**YOUR GOAL:** Could you set down exactly the lines of the data below, starting at the one that holds "<p>&nbsp;</p>" and ending at the one that holds "<h3>Obtain the Demo", both included, and only those?

**RECORD SET:**
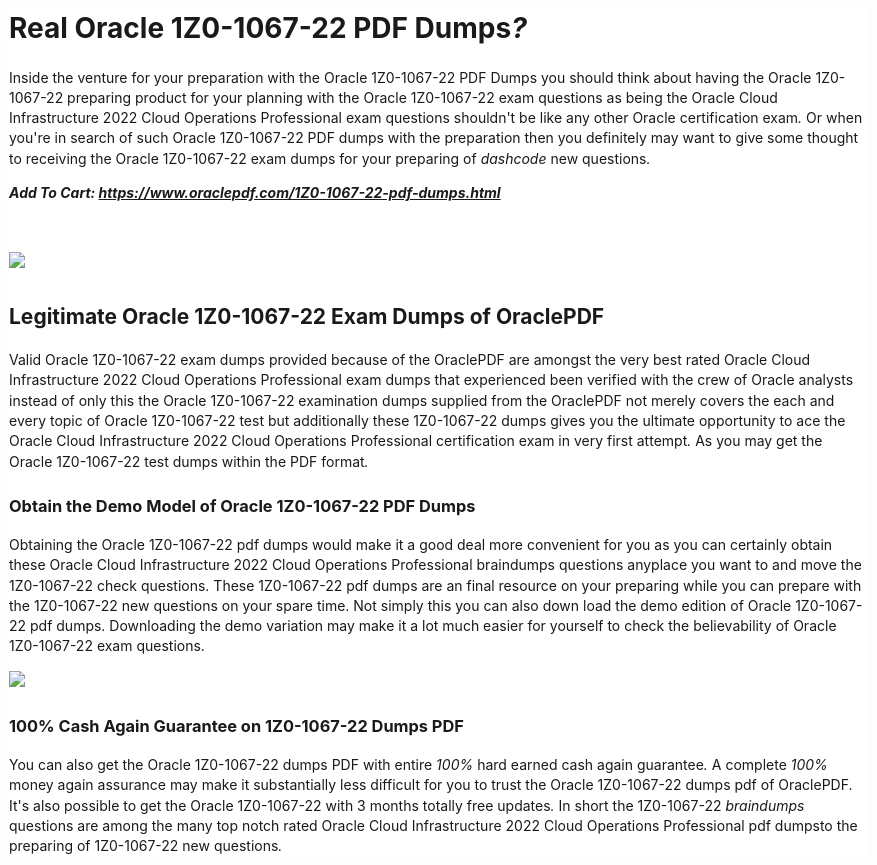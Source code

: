 <h1>Real Oracle 1Z0-1067-22 PDF Dumps<em>?</em></h1>
<p>Inside the venture for your preparation with the Oracle 1Z0-1067-22 PDF Dumps you should think about having the Oracle 1Z0-1067-22 preparing product for your planning with the Oracle 1Z0-1067-22 exam questions as being the Oracle Cloud Infrastructure 2022 Cloud Operations Professional exam questions shouldn't be like any other Oracle certification exam<em>. </em>Or when you're in search of such Oracle 1Z0-1067-22 PDF dumps with the preparation then you definitely may want to give some thought to receiving the Oracle 1Z0-1067-22 exam dumps for your preparing of <em>dashcode</em> new questions<em>.</em></p>
<p><em><strong>Add To Cart:&nbsp;<a href="https://www.oraclepdf.com/1Z0-1067-22-pdf-dumps.html">https://www.oraclepdf.com/1Z0-1067-22-pdf-dumps.html</a></strong></em></p>
<p>&nbsp;</p>
<p><a href="https://www.oraclepdf.com/1Z0-1067-22-pdf-dumps.html"><em><strong><img style="width: 100%;" src="https://i.ibb.co/mJY6Knz/1.png" /></strong></em></a></p>
<h2>Legitimate Oracle 1Z0-1067-22 Exam Dumps of OraclePDF</h2>
<p>Valid Oracle 1Z0-1067-22 exam dumps provided because of the OraclePDF are amongst the very best rated Oracle Cloud Infrastructure 2022 Cloud Operations Professional exam dumps that experienced been verified with the crew of Oracle analysts instead of only this the Oracle 1Z0-1067-22 examination dumps supplied from the OraclePDF not merely covers the each and every topic of Oracle 1Z0-1067-22 test but additionally these  1Z0-1067-22 dumps gives you the ultimate opportunity to ace the Oracle Cloud Infrastructure 2022 Cloud Operations Professional certification exam in very first attempt<em>. </em>As you may get the Oracle 1Z0-1067-22 test dumps within the PDF format<em>.</em></p>
<h3>Obtain the Demo Model of Oracle 1Z0-1067-22 PDF Dumps</h3>
<p>Obtaining the Oracle 1Z0-1067-22 pdf dumps would make it a good deal more convenient for you as you can certainly obtain these Oracle Cloud Infrastructure 2022 Cloud Operations Professional braindumps questions anyplace you want to and move the  1Z0-1067-22 check questions. These 1Z0-1067-22 pdf dumps are an final resource on your preparing while you can prepare with the 1Z0-1067-22 new questions on your spare time. Not simply this you can also down load the demo edition of Oracle 1Z0-1067-22 pdf dumps. Downloading the demo variation may make it a lot much easier for yourself to check the believability of Oracle 1Z0-1067-22 exam questions.</p>
<p><a href="https://www.oraclepdf.com/1Z0-1067-22-pdf-dumps.html"><img style="width: 100%;" src="https://i.ibb.co/TWQ7T6D/2.png" /></a></p>
<h3>100% Cash Again Guarantee on 1Z0-1067-22 Dumps PDF</h3>
<p>You can also get the Oracle 1Z0-1067-22 dumps PDF with entire<em> 100% </em>hard earned cash again guarantee<em>. </em>A complete<em> 100% </em>money again assurance may make it substantially less difficult for you to trust the Oracle 1Z0-1067-22 dumps pdf of OraclePDF<em>. </em>It's also possible to get the Oracle 1Z0-1067-22 with 3 months totally free updates<em>. </em>In short the  1Z0-1067-22<em> braindumps </em>questions are among the many top notch rated Oracle Cloud Infrastructure 2022 Cloud Operations Professional pdf dumpsto the preparing of 1Z0-1067-22 new questions<em>.</em></p>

**TASK ANSWER:**
<p>&nbsp;</p>
<p><a href="https://www.oraclepdf.com/1Z0-1067-22-pdf-dumps.html"><em><strong><img style="width: 100%;" src="https://i.ibb.co/mJY6Knz/1.png" /></strong></em></a></p>
<h2>Legitimate Oracle 1Z0-1067-22 Exam Dumps of OraclePDF</h2>
<p>Valid Oracle 1Z0-1067-22 exam dumps provided because of the OraclePDF are amongst the very best rated Oracle Cloud Infrastructure 2022 Cloud Operations Professional exam dumps that experienced been verified with the crew of Oracle analysts instead of only this the Oracle 1Z0-1067-22 examination dumps supplied from the OraclePDF not merely covers the each and every topic of Oracle 1Z0-1067-22 test but additionally these  1Z0-1067-22 dumps gives you the ultimate opportunity to ace the Oracle Cloud Infrastructure 2022 Cloud Operations Professional certification exam in very first attempt<em>. </em>As you may get the Oracle 1Z0-1067-22 test dumps within the PDF format<em>.</em></p>
<h3>Obtain the Demo Model of Oracle 1Z0-1067-22 PDF Dumps</h3>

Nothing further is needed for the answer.